__What is required__.
Although pictures appear in the data, the answer should contain only the lines from its start through the line with "2. The player", written out exactly.

Collected data
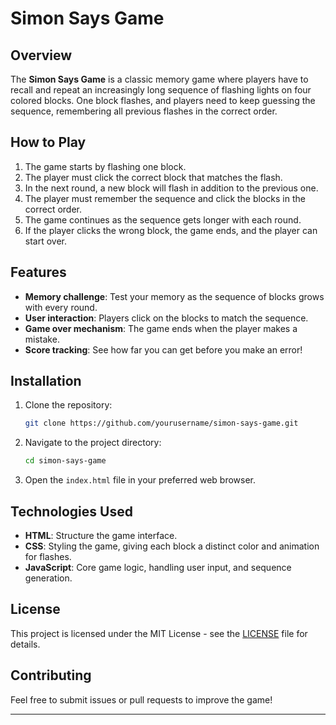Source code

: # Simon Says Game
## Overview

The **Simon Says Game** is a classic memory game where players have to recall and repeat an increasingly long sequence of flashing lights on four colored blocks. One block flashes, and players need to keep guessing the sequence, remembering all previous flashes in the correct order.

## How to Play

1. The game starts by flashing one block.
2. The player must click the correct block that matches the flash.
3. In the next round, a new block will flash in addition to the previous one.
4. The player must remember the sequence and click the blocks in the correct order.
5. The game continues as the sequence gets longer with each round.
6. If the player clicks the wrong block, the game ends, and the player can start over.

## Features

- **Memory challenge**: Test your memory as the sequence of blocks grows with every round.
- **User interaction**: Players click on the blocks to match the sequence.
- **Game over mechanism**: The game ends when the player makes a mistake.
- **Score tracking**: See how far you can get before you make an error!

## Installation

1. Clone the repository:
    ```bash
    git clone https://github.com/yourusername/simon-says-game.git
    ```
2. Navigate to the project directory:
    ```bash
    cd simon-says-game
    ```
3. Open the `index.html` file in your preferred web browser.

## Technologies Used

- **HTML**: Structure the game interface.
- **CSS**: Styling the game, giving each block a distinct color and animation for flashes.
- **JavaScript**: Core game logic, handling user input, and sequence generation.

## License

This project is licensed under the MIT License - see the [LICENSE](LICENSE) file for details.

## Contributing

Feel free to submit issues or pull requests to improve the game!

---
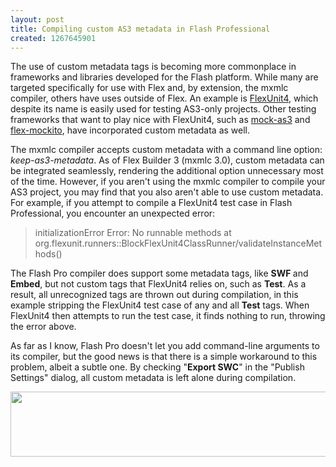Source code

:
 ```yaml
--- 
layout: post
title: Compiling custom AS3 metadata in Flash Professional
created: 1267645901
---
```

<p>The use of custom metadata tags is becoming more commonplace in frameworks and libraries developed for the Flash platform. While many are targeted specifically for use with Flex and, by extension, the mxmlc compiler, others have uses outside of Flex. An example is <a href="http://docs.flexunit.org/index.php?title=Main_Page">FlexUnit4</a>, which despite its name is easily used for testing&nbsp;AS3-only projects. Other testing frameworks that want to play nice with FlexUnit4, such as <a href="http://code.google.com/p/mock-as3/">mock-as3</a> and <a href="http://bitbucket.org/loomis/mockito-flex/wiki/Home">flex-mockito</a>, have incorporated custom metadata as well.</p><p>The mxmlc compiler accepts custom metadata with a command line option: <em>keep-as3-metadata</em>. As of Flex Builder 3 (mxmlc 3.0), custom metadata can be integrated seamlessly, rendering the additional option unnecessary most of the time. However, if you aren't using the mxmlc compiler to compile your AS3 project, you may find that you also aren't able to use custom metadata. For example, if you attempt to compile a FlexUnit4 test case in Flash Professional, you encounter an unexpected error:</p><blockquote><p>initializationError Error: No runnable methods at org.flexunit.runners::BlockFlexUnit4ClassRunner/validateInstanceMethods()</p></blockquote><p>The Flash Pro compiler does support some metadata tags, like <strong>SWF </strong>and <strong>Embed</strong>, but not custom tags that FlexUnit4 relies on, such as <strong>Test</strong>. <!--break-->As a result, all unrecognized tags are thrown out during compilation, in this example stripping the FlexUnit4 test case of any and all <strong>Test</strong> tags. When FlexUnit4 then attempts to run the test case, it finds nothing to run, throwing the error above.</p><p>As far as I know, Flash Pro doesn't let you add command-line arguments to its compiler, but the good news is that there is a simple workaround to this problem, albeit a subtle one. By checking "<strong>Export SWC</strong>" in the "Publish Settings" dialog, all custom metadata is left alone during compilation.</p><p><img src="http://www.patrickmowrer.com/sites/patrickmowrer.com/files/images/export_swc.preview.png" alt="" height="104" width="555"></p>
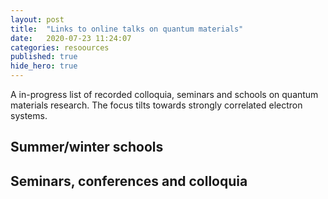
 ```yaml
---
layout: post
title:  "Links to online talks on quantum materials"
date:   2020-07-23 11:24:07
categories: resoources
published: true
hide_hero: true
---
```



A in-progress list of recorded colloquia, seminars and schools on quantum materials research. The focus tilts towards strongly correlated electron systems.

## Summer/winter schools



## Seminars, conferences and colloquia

__Exercise answer__.
Source code

: # Simon Says Game
## Overview

The **Simon Says Game** is a classic memory game where players have to recall and repeat an increasingly long sequence of flashing lights on four colored blocks. One block flashes, and players need to keep guessing the sequence, remembering all previous flashes in the correct order.

## How to Play

1. The game starts by flashing one block.
2. The player must click the correct block that matches the flash.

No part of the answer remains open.